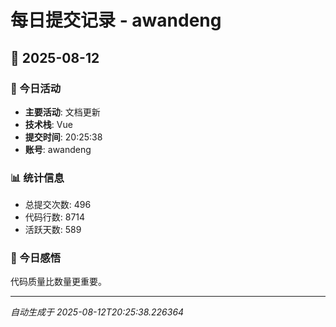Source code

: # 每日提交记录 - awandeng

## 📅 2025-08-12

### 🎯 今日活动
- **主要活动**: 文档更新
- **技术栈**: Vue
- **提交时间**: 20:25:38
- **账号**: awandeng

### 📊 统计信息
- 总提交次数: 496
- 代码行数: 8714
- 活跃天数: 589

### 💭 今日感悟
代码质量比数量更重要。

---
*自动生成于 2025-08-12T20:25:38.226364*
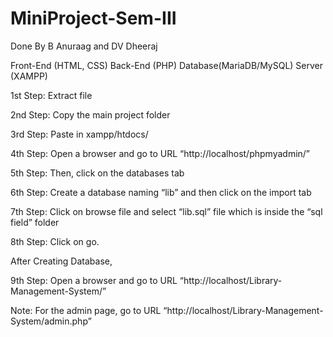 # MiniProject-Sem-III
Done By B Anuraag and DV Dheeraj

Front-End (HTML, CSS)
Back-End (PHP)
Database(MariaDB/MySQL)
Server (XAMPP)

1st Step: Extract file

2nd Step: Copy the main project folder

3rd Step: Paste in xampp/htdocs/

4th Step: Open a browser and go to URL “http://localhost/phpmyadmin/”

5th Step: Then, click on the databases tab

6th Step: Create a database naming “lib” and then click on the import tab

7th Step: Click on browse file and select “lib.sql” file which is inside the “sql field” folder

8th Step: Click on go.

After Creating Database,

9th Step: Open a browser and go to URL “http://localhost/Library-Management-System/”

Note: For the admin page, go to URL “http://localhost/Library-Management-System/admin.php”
####
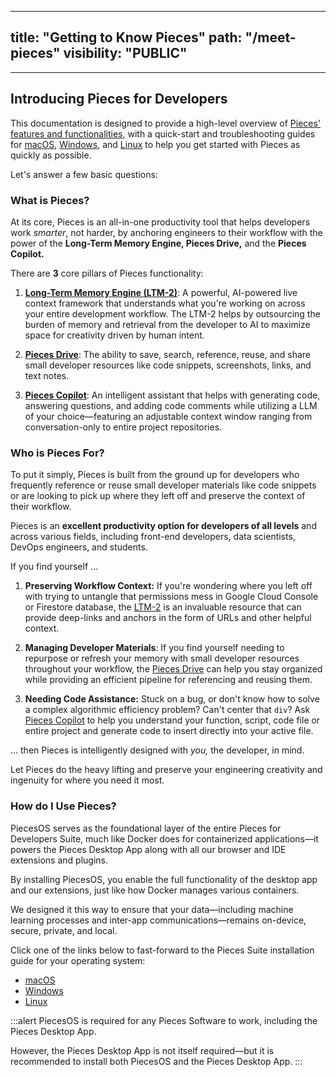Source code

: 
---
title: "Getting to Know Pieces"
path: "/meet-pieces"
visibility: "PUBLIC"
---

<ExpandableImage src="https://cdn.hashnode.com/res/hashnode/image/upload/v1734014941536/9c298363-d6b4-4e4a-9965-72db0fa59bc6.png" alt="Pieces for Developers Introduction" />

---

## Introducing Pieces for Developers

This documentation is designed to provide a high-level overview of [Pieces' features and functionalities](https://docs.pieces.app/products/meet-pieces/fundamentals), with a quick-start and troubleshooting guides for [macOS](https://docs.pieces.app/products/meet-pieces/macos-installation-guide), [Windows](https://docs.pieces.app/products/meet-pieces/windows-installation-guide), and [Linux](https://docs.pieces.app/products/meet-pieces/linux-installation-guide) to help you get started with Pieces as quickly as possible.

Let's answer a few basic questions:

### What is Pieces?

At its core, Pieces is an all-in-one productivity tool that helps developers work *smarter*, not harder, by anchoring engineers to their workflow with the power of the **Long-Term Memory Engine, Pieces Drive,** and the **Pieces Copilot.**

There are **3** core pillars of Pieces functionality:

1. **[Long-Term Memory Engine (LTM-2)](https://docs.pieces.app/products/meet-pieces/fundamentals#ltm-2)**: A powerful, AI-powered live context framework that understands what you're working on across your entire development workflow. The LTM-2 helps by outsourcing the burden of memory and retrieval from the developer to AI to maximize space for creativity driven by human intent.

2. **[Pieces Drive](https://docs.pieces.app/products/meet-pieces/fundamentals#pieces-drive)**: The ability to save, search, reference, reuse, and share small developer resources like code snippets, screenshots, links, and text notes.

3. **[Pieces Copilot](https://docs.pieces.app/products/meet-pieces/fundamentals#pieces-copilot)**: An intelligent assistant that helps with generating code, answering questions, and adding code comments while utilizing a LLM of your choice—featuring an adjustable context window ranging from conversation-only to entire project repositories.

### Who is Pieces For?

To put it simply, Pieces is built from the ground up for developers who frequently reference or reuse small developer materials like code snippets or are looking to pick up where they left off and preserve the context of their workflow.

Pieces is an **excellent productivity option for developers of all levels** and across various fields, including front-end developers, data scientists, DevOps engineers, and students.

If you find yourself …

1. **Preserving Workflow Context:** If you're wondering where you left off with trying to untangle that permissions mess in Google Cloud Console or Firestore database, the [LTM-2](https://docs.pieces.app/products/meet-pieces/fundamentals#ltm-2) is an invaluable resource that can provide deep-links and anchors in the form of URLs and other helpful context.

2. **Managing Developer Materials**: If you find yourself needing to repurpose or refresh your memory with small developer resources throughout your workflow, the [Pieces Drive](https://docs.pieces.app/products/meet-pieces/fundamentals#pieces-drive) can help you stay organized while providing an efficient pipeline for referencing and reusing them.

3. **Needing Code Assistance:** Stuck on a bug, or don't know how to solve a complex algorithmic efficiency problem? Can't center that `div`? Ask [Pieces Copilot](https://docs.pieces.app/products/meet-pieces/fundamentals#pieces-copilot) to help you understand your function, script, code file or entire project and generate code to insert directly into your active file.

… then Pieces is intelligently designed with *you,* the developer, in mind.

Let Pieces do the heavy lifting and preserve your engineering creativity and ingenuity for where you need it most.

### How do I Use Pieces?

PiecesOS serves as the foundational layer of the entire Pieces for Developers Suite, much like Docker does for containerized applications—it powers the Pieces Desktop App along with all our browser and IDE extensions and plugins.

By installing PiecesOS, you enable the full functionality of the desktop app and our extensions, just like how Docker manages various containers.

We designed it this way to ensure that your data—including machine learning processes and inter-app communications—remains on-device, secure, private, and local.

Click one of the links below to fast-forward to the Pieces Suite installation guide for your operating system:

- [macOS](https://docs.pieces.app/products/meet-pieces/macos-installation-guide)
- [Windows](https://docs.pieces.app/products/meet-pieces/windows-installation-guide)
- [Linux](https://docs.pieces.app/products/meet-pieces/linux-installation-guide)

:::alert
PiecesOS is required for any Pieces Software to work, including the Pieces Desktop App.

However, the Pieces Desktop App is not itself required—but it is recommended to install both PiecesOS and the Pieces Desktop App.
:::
####
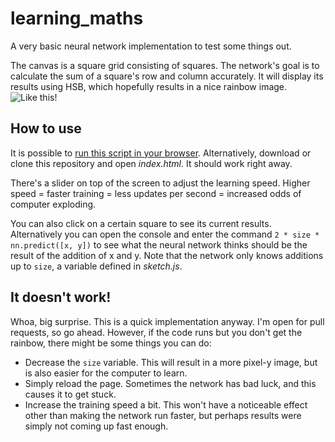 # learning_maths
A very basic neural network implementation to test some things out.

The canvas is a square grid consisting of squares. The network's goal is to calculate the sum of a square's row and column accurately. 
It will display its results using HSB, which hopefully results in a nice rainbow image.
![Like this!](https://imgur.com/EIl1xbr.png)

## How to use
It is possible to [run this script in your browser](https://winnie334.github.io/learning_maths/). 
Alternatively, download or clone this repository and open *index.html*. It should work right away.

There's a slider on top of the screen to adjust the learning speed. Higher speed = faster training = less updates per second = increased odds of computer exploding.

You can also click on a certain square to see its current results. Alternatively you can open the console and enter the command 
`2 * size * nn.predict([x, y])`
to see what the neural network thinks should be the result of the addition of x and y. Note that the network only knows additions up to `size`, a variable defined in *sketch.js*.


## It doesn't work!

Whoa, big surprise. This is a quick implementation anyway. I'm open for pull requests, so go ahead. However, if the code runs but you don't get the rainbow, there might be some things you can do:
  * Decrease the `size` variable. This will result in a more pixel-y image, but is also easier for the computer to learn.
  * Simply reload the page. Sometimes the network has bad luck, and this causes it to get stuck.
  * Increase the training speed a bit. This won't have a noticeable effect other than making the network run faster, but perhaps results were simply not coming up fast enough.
####
Exercise details -
Using the entries above, return exactly the lines from the line with "## How to use" to the line with "computer to learn.", counting both of those lines.

Answer box -
## How to use
It is possible to [run this script in your browser](https://winnie334.github.io/learning_maths/). 
Alternatively, download or clone this repository and open *index.html*. It should work right away.

There's a slider on top of the screen to adjust the learning speed. Higher speed = faster training = less updates per second = increased odds of computer exploding.

You can also click on a certain square to see its current results. Alternatively you can open the console and enter the command 
`2 * size * nn.predict([x, y])`
to see what the neural network thinks should be the result of the addition of x and y. Note that the network only knows additions up to `size`, a variable defined in *sketch.js*.


## It doesn't work!

Whoa, big surprise. This is a quick implementation anyway. I'm open for pull requests, so go ahead. However, if the code runs but you don't get the rainbow, there might be some things you can do:
  * Decrease the `size` variable. This will result in a more pixel-y image, but is also easier for the computer to learn.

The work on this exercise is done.